§ DATA TO PROCESS
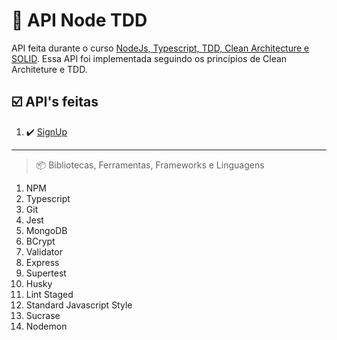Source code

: # 📌 API Node TDD
API feita durante o curso [NodeJs, Typescript, TDD, Clean Architecture e SOLID](https://www.udemy.com/course/tdd-com-mango/).  Essa API foi implementada seguindo os princípios de Clean Architeture e TDD.

## ☑️ API's feitas 

1. ✔️ [SignUp](./requirements/signup.md)

-------------

> 📦 Bibliotecas, Ferramentas, Frameworks e Linguagens 

 1. NPM
 2. Typescript
 3. Git
 4. Jest
 5. MongoDB
 6. BCrypt
 7. Validator
 8. Express
 9. Supertest
 10. Husky
 11. Lint Staged
 12. Standard Javascript Style 
 13. Sucrase
 14. Nodemon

§ ABOUT THIS TASK
What is needed is an exact copy of every entry, minus the images.

§ YOUR RESPONSE
Source code

: # 📌 API Node TDD
API feita durante o curso [NodeJs, Typescript, TDD, Clean Architecture e SOLID](https://www.udemy.com/course/tdd-com-mango/).  Essa API foi implementada seguindo os princípios de Clean Architeture e TDD.

## ☑️ API's feitas 

1. ✔️ [SignUp](./requirements/signup.md)

-------------

> 📦 Bibliotecas, Ferramentas, Frameworks e Linguagens 

 1. NPM
 2. Typescript
 3. Git
 4. Jest
 5. MongoDB
 6. BCrypt
 7. Validator
 8. Express
 9. Supertest
 10. Husky
 11. Lint Staged
 12. Standard Javascript Style 
 13. Sucrase
 14. Nodemon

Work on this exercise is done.